Apart from the pictures, which must be omitted, restate the data exactly.

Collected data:
==*==
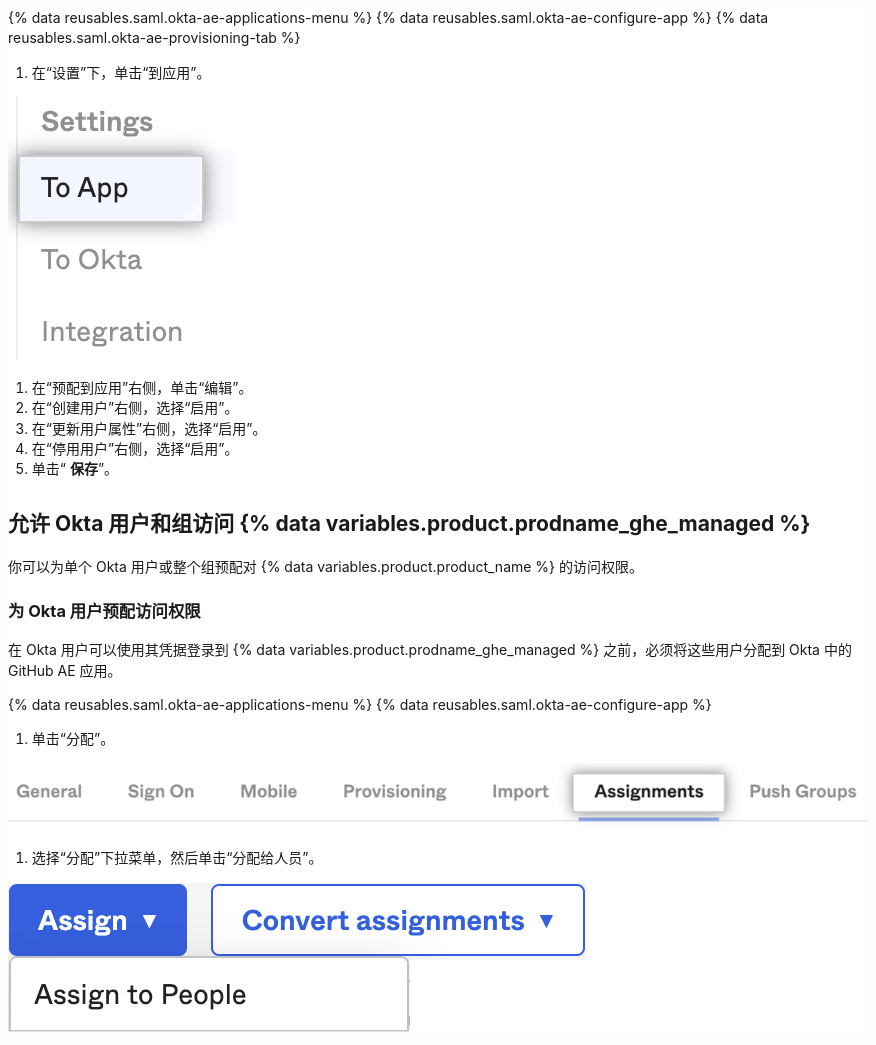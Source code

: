 {% data reusables.saml.okta-ae-applications-menu %} {% data reusables.saml.okta-ae-configure-app %} {% data reusables.saml.okta-ae-provisioning-tab %}
1. 在“设置”下，单击“到应用”。

  ![“到应用”设置](/assets/images/help/saml/okta-ae-to-app-settings.png)

1. 在“预配到应用”右侧，单击“编辑”。
1. 在“创建用户”右侧，选择“启用”。
1. 在“更新用户属性”右侧，选择“启用”。
1. 在“停用用户”右侧，选择“启用”。
1. 单击“ **保存**”。

## 允许 Okta 用户和组访问 {% data variables.product.prodname_ghe_managed %}

你可以为单个 Okta 用户或整个组预配对 {% data variables.product.product_name %} 的访问权限。

### 为 Okta 用户预配访问权限

在 Okta 用户可以使用其凭据登录到 {% data variables.product.prodname_ghe_managed %} 之前，必须将这些用户分配到 Okta 中的 GitHub AE 应用。

{% data reusables.saml.okta-ae-applications-menu %} {% data reusables.saml.okta-ae-configure-app %}

1. 单击“分配”。 

  ![Assignments（分配）选项卡](/assets/images/help/saml/okta-ae-assignments-tab.png)

1. 选择“分配”下拉菜单，然后单击“分配给人员”。

  ![“分配给人员”按钮](/assets/images/help/saml/okta-ae-assign-to-people.png)
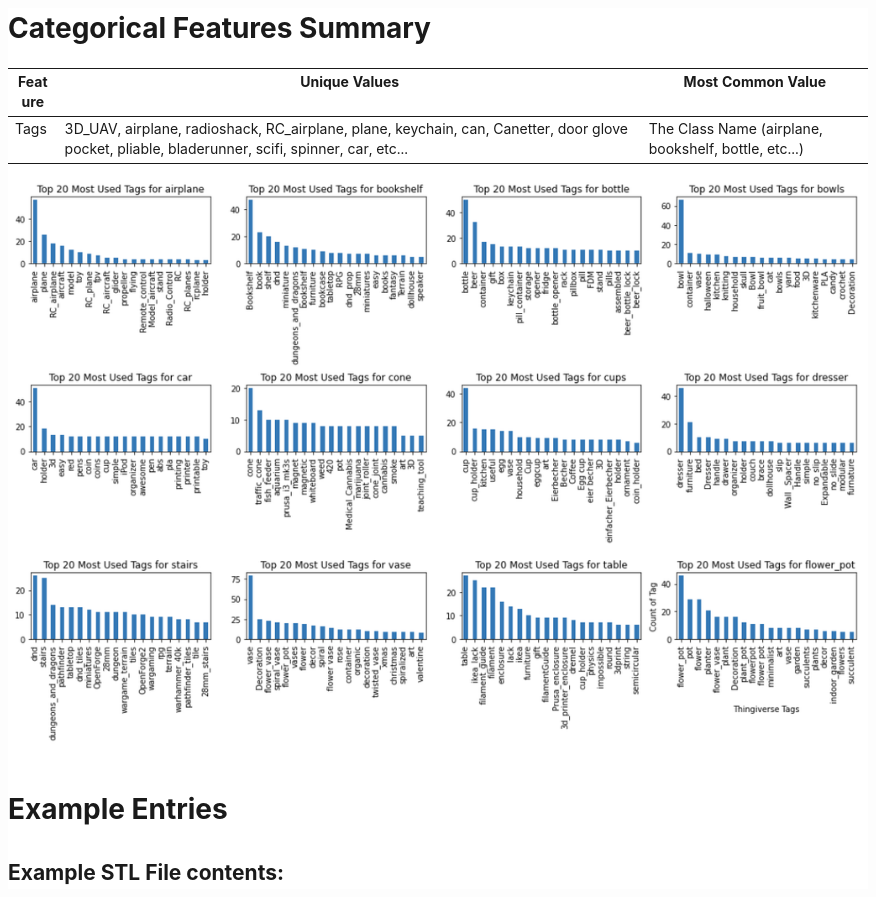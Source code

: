 # Categorical Features Summary
| Feature | Unique Values | Most Common Value |
| ------- | ------------- | ----------------- |
|    Tags |   3D_UAV, airplane, radioshack, RC_airplane, plane, keychain, can, Canetter, door glove pocket, pliable, bladerunner, scifi, spinner, car, etc... | The Class Name (airplane, bookshelf, bottle, etc...) |
 
![Alt text](/pics/TV_Tags.png)
 
# Example Entries
## Example STL File contents:
 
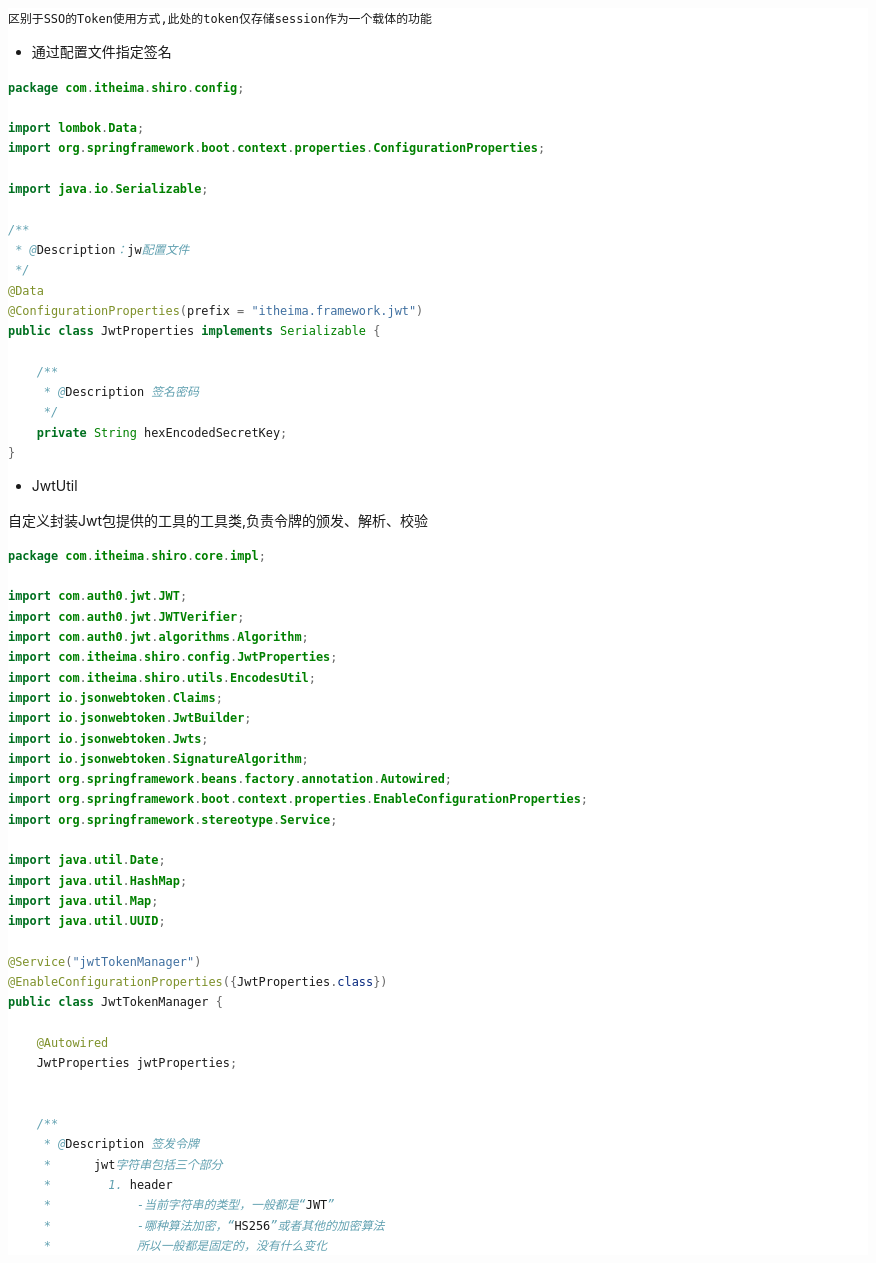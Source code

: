 `区别于SSO的Token使用方式,此处的token仅存储session作为一个载体的功能`

- 通过配置文件指定签名

```java
package com.itheima.shiro.config;

import lombok.Data;
import org.springframework.boot.context.properties.ConfigurationProperties;

import java.io.Serializable;

/**
 * @Description：jw配置文件
 */
@Data
@ConfigurationProperties(prefix = "itheima.framework.jwt")
public class JwtProperties implements Serializable {

    /**
     * @Description 签名密码
     */
    private String hexEncodedSecretKey;
}
```

- JwtUtil

自定义封装Jwt包提供的工具的工具类,负责令牌的颁发、解析、校验

```java
package com.itheima.shiro.core.impl;

import com.auth0.jwt.JWT;
import com.auth0.jwt.JWTVerifier;
import com.auth0.jwt.algorithms.Algorithm;
import com.itheima.shiro.config.JwtProperties;
import com.itheima.shiro.utils.EncodesUtil;
import io.jsonwebtoken.Claims;
import io.jsonwebtoken.JwtBuilder;
import io.jsonwebtoken.Jwts;
import io.jsonwebtoken.SignatureAlgorithm;
import org.springframework.beans.factory.annotation.Autowired;
import org.springframework.boot.context.properties.EnableConfigurationProperties;
import org.springframework.stereotype.Service;

import java.util.Date;
import java.util.HashMap;
import java.util.Map;
import java.util.UUID;

@Service("jwtTokenManager")
@EnableConfigurationProperties({JwtProperties.class})
public class JwtTokenManager {

    @Autowired
    JwtProperties jwtProperties;


    /**
     * @Description 签发令牌
     *      jwt字符串包括三个部分
     *        1. header
     *            -当前字符串的类型，一般都是“JWT”
     *            -哪种算法加密，“HS256”或者其他的加密算法
     *            所以一般都是固定的，没有什么变化
```
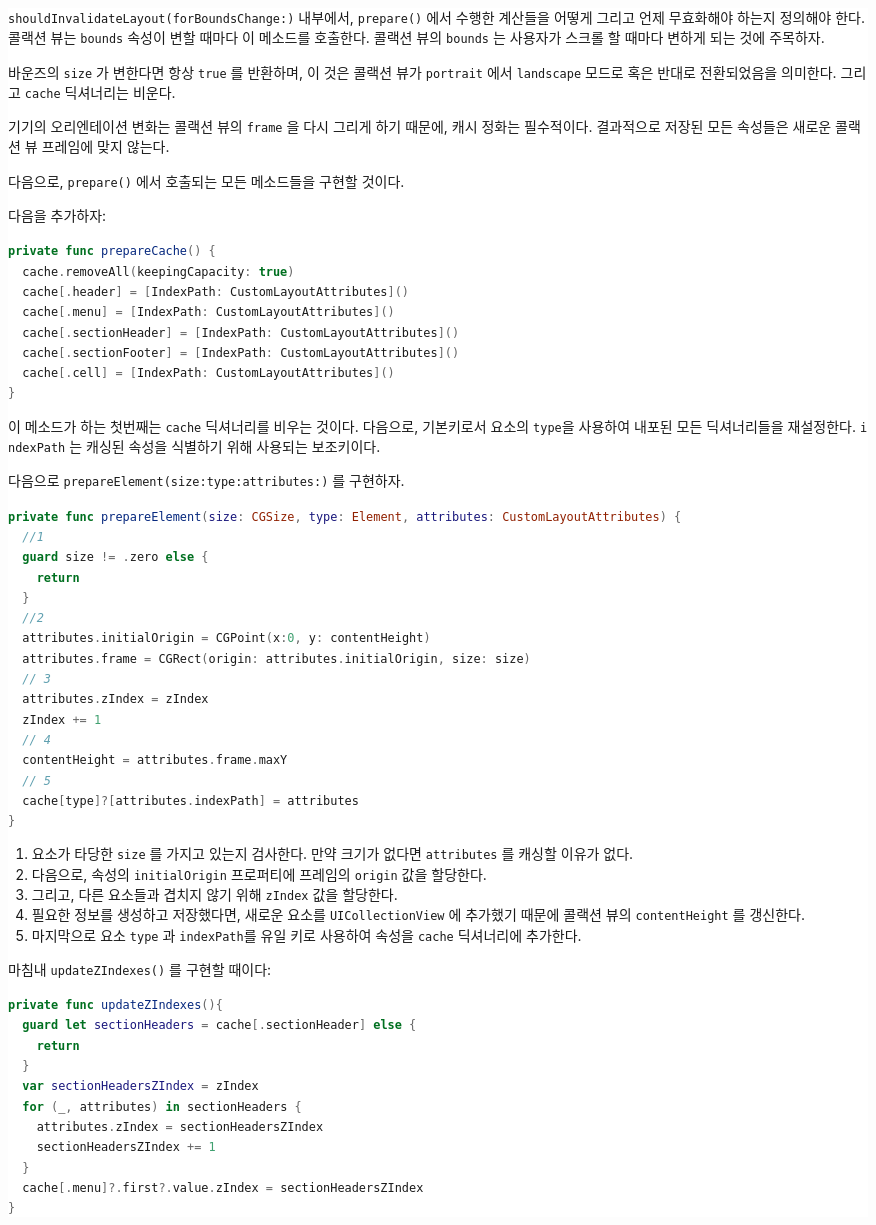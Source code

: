 `shouldInvalidateLayout(forBoundsChange:)` 내부에서, `prepare()` 에서 수행한 계산들을 어떻게 그리고 언제 무효화해야 하는지 정의해야 한다. 콜랙션 뷰는 `bounds` 속성이 변할 때마다 이 메소드를 호출한다. 콜랙션 뷰의 `bounds` 는 사용자가 스크롤 할 때마다 변하게 되는 것에 주목하자.

바운즈의 `size` 가 변한다면 항상 `true` 를 반환하며, 이 것은 콜랙션 뷰가 `portrait` 에서 `landscape` 모드로 혹은 반대로 전환되었음을 의미한다. 그리고 `cache` 딕셔너리는 비운다.

기기의 오리엔테이션 변화는 콜랙션 뷰의 `frame` 을 다시 그리게 하기 때문에, 캐시 정화는 필수적이다. 결과적으로 저장된 모든 속성들은 새로운 콜랙션 뷰 프레임에 맞지 않는다.

다음으로, `prepare()` 에서 호출되는 모든 메소드들을 구현할 것이다.

다음을 추가하자:
```swift
private func prepareCache() {
  cache.removeAll(keepingCapacity: true)
  cache[.header] = [IndexPath: CustomLayoutAttributes]()
  cache[.menu] = [IndexPath: CustomLayoutAttributes]()
  cache[.sectionHeader] = [IndexPath: CustomLayoutAttributes]()
  cache[.sectionFooter] = [IndexPath: CustomLayoutAttributes]()
  cache[.cell] = [IndexPath: CustomLayoutAttributes]()
}
```

이 메소드가 하는 첫번째는 `cache` 딕셔너리를 비우는 것이다. 다음으로, 기본키로서 요소의 `type`을 사용하여 내포된 모든 딕셔너리들을 재설정한다. `indexPath` 는 캐싱된 속성을 식별하기 위해 사용되는 보조키이다.

다음으로 `prepareElement(size:type:attributes:)` 를 구현하자.

```Swift
private func prepareElement(size: CGSize, type: Element, attributes: CustomLayoutAttributes) {
  //1
  guard size != .zero else {
    return
  }
  //2
  attributes.initialOrigin = CGPoint(x:0, y: contentHeight)
  attributes.frame = CGRect(origin: attributes.initialOrigin, size: size)
  // 3
  attributes.zIndex = zIndex
  zIndex += 1
  // 4
  contentHeight = attributes.frame.maxY
  // 5
  cache[type]?[attributes.indexPath] = attributes
}
```
1. 요소가 타당한 `size` 를 가지고 있는지 검사한다. 만약 크기가 없다면 `attributes` 를 캐싱할 이유가 없다.
2. 다음으로, 속성의 `initialOrigin` 프로퍼티에 프레임의 `origin` 값을 할당한다.
3. 그리고, 다른 요소들과 겹치지 않기 위해 `zIndex` 값을 할당한다.
4. 필요한 정보를 생성하고 저장했다면, 새로운 요소를 `UICollectionView` 에 추가했기 때문에 콜랙션 뷰의 `contentHeight` 를 갱신한다.
5. 마지막으로 요소 `type` 과 `indexPath`를 유일 키로 사용하여 속성을 `cache` 딕셔너리에 추가한다.

마침내 `updateZIndexes()` 를 구현할 때이다:

```swift
private func updateZIndexes(){
  guard let sectionHeaders = cache[.sectionHeader] else {
    return
  }
  var sectionHeadersZIndex = zIndex
  for (_, attributes) in sectionHeaders {
    attributes.zIndex = sectionHeadersZIndex
    sectionHeadersZIndex += 1
  }
  cache[.menu]?.first?.value.zIndex = sectionHeadersZIndex
}
```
==*==
__Solution to the exercise__.
Source code

: {% data reusables.saml.okta-ae-applications-menu %} {% data reusables.saml.okta-ae-configure-app %} {% data reusables.saml.okta-ae-provisioning-tab %}
1. 在“设置”下，单击“到应用”。

  ![“到应用”设置](/assets/images/help/saml/okta-ae-to-app-settings.png)

1. 在“预配到应用”右侧，单击“编辑”。
1. 在“创建用户”右侧，选择“启用”。
1. 在“更新用户属性”右侧，选择“启用”。
1. 在“停用用户”右侧，选择“启用”。
1. 单击“ **保存**”。

## 允许 Okta 用户和组访问 {% data variables.product.prodname_ghe_managed %}

你可以为单个 Okta 用户或整个组预配对 {% data variables.product.product_name %} 的访问权限。

### 为 Okta 用户预配访问权限

在 Okta 用户可以使用其凭据登录到 {% data variables.product.prodname_ghe_managed %} 之前，必须将这些用户分配到 Okta 中的 GitHub AE 应用。

{% data reusables.saml.okta-ae-applications-menu %} {% data reusables.saml.okta-ae-configure-app %}

1. 单击“分配”。 

  ![Assignments（分配）选项卡](/assets/images/help/saml/okta-ae-assignments-tab.png)

1. 选择“分配”下拉菜单，然后单击“分配给人员”。

  ![“分配给人员”按钮](/assets/images/help/saml/okta-ae-assign-to-people.png)
Source code

: # Categorical Features Summary
| Feature | Unique Values | Most Common Value |
| ------- | ------------- | ----------------- |
|    Tags |   3D_UAV, airplane, radioshack, RC_airplane, plane, keychain, can, Canetter, door glove pocket, pliable, bladerunner, scifi, spinner, car, etc... | The Class Name (airplane, bookshelf, bottle, etc...) |
 
![Alt text](/pics/TV_Tags.png)
 
# Example Entries
## Example STL File contents:
 
Source code

: `区别于SSO的Token使用方式,此处的token仅存储session作为一个载体的功能`

- 通过配置文件指定签名

```java
package com.itheima.shiro.config;

import lombok.Data;
import org.springframework.boot.context.properties.ConfigurationProperties;

import java.io.Serializable;

/**
 * @Description：jw配置文件
 */
@Data
@ConfigurationProperties(prefix = "itheima.framework.jwt")
public class JwtProperties implements Serializable {

    /**
     * @Description 签名密码
     */
    private String hexEncodedSecretKey;
}
```

- JwtUtil

自定义封装Jwt包提供的工具的工具类,负责令牌的颁发、解析、校验

```java
package com.itheima.shiro.core.impl;

import com.auth0.jwt.JWT;
import com.auth0.jwt.JWTVerifier;
import com.auth0.jwt.algorithms.Algorithm;
import com.itheima.shiro.config.JwtProperties;
import com.itheima.shiro.utils.EncodesUtil;
import io.jsonwebtoken.Claims;
import io.jsonwebtoken.JwtBuilder;
import io.jsonwebtoken.Jwts;
import io.jsonwebtoken.SignatureAlgorithm;
import org.springframework.beans.factory.annotation.Autowired;
import org.springframework.boot.context.properties.EnableConfigurationProperties;
import org.springframework.stereotype.Service;

import java.util.Date;
import java.util.HashMap;
import java.util.Map;
import java.util.UUID;

@Service("jwtTokenManager")
@EnableConfigurationProperties({JwtProperties.class})
public class JwtTokenManager {

    @Autowired
    JwtProperties jwtProperties;


    /**
     * @Description 签发令牌
     *      jwt字符串包括三个部分
     *        1. header
     *            -当前字符串的类型，一般都是“JWT”
     *            -哪种算法加密，“HS256”或者其他的加密算法
     *            所以一般都是固定的，没有什么变化
```
Source code

: `shouldInvalidateLayout(forBoundsChange:)` 내부에서, `prepare()` 에서 수행한 계산들을 어떻게 그리고 언제 무효화해야 하는지 정의해야 한다. 콜랙션 뷰는 `bounds` 속성이 변할 때마다 이 메소드를 호출한다. 콜랙션 뷰의 `bounds` 는 사용자가 스크롤 할 때마다 변하게 되는 것에 주목하자.

바운즈의 `size` 가 변한다면 항상 `true` 를 반환하며, 이 것은 콜랙션 뷰가 `portrait` 에서 `landscape` 모드로 혹은 반대로 전환되었음을 의미한다. 그리고 `cache` 딕셔너리는 비운다.

기기의 오리엔테이션 변화는 콜랙션 뷰의 `frame` 을 다시 그리게 하기 때문에, 캐시 정화는 필수적이다. 결과적으로 저장된 모든 속성들은 새로운 콜랙션 뷰 프레임에 맞지 않는다.

다음으로, `prepare()` 에서 호출되는 모든 메소드들을 구현할 것이다.

다음을 추가하자:
```swift
private func prepareCache() {
  cache.removeAll(keepingCapacity: true)
  cache[.header] = [IndexPath: CustomLayoutAttributes]()
  cache[.menu] = [IndexPath: CustomLayoutAttributes]()
  cache[.sectionHeader] = [IndexPath: CustomLayoutAttributes]()
  cache[.sectionFooter] = [IndexPath: CustomLayoutAttributes]()
  cache[.cell] = [IndexPath: CustomLayoutAttributes]()
}
```

이 메소드가 하는 첫번째는 `cache` 딕셔너리를 비우는 것이다. 다음으로, 기본키로서 요소의 `type`을 사용하여 내포된 모든 딕셔너리들을 재설정한다. `indexPath` 는 캐싱된 속성을 식별하기 위해 사용되는 보조키이다.

다음으로 `prepareElement(size:type:attributes:)` 를 구현하자.

```Swift
private func prepareElement(size: CGSize, type: Element, attributes: CustomLayoutAttributes) {
  //1
  guard size != .zero else {
    return
  }
  //2
  attributes.initialOrigin = CGPoint(x:0, y: contentHeight)
  attributes.frame = CGRect(origin: attributes.initialOrigin, size: size)
  // 3
  attributes.zIndex = zIndex
  zIndex += 1
  // 4
  contentHeight = attributes.frame.maxY
  // 5
  cache[type]?[attributes.indexPath] = attributes
}
```
1. 요소가 타당한 `size` 를 가지고 있는지 검사한다. 만약 크기가 없다면 `attributes` 를 캐싱할 이유가 없다.
2. 다음으로, 속성의 `initialOrigin` 프로퍼티에 프레임의 `origin` 값을 할당한다.
3. 그리고, 다른 요소들과 겹치지 않기 위해 `zIndex` 값을 할당한다.
4. 필요한 정보를 생성하고 저장했다면, 새로운 요소를 `UICollectionView` 에 추가했기 때문에 콜랙션 뷰의 `contentHeight` 를 갱신한다.
5. 마지막으로 요소 `type` 과 `indexPath`를 유일 키로 사용하여 속성을 `cache` 딕셔너리에 추가한다.

마침내 `updateZIndexes()` 를 구현할 때이다:

```swift
private func updateZIndexes(){
  guard let sectionHeaders = cache[.sectionHeader] else {
    return
  }
  var sectionHeadersZIndex = zIndex
  for (_, attributes) in sectionHeaders {
    attributes.zIndex = sectionHeadersZIndex
    sectionHeadersZIndex += 1
  }
  cache[.menu]?.first?.value.zIndex = sectionHeadersZIndex
}
```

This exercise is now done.